WORK REQUEST: Use the entries below and reproduce exactly the lines from the one containing "- Wayne Wang" down to the one containing "We also thank", both of them included.

PROVIDED ENTRIES:
+--

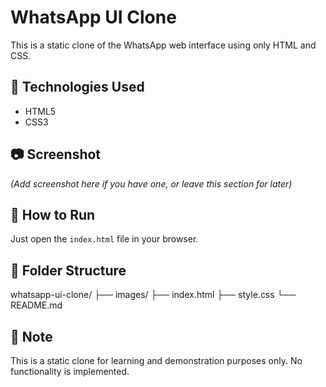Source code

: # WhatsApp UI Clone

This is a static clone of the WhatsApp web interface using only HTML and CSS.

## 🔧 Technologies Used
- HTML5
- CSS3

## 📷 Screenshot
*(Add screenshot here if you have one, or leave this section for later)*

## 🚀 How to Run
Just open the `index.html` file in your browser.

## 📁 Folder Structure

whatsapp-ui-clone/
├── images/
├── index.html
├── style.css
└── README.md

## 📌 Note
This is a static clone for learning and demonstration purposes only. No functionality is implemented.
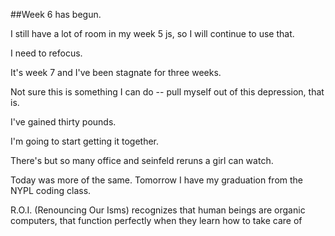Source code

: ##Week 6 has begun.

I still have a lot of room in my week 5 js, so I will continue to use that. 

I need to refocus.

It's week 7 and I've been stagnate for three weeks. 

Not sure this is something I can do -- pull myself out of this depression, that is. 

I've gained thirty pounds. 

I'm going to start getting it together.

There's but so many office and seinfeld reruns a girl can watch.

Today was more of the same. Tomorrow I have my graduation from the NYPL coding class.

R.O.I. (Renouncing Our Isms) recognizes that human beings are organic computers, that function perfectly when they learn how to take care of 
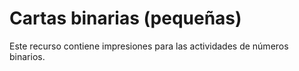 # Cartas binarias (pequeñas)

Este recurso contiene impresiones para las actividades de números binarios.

+--

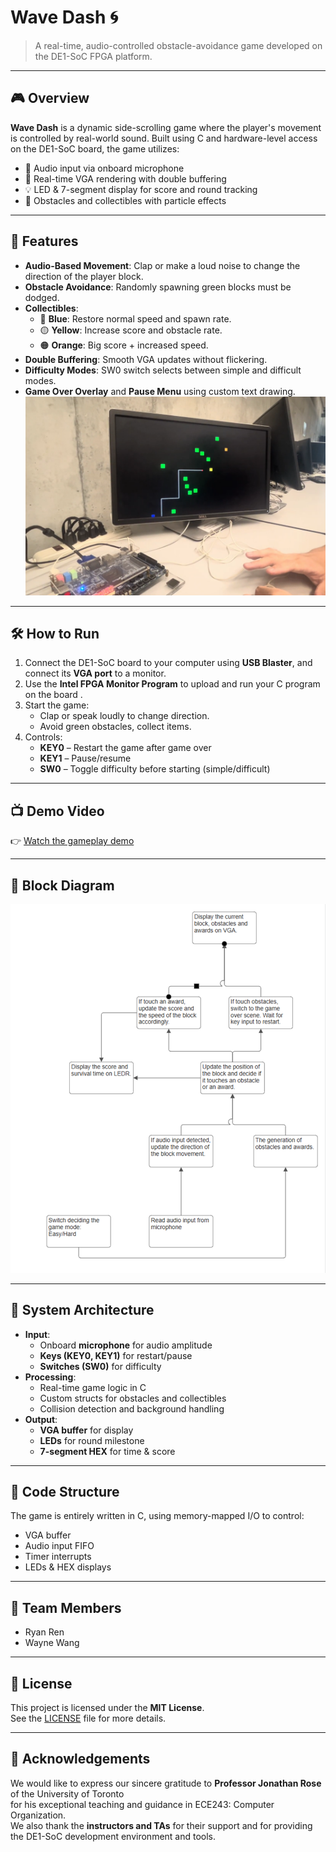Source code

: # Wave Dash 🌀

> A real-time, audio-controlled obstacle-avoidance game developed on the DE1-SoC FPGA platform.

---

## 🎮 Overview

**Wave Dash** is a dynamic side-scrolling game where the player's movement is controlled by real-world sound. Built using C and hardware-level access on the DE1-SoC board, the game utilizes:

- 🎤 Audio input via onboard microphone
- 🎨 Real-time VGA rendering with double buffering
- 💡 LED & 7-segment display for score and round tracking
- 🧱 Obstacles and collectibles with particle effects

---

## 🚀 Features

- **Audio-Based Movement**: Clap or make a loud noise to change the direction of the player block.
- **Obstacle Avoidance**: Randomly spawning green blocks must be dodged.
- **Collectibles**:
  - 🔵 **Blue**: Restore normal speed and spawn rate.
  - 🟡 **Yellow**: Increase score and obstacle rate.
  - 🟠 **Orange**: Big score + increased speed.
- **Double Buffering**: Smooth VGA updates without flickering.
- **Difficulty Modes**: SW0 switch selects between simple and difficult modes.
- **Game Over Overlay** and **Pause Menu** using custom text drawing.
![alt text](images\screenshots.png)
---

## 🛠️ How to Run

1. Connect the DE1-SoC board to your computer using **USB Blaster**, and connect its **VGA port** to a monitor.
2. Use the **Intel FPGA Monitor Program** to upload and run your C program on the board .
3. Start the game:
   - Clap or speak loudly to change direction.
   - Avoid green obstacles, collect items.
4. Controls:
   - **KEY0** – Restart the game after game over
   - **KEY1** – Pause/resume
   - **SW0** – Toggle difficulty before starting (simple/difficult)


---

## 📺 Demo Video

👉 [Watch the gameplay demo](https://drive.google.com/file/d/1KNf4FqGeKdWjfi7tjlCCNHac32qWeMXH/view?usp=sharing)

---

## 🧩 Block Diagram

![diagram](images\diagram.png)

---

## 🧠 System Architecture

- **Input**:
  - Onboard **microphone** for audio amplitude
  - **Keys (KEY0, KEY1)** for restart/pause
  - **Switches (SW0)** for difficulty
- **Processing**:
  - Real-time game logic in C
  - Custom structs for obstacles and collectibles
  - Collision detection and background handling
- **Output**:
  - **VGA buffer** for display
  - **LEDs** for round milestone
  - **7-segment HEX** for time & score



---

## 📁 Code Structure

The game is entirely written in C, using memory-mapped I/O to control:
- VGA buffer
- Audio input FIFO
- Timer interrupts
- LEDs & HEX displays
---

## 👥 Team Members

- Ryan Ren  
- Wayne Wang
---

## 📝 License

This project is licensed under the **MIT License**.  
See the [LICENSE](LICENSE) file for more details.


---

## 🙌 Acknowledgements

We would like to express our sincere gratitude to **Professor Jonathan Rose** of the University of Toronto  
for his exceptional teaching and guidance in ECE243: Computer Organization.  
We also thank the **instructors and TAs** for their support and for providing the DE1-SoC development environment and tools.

+--

YOUR SOLUTION:
- Wayne Wang
---

## 📝 License

This project is licensed under the **MIT License**.  
See the [LICENSE](LICENSE) file for more details.


---

## 🙌 Acknowledgements

We would like to express our sincere gratitude to **Professor Jonathan Rose** of the University of Toronto  
for his exceptional teaching and guidance in ECE243: Computer Organization.  
We also thank the **instructors and TAs** for their support and for providing the DE1-SoC development environment and tools.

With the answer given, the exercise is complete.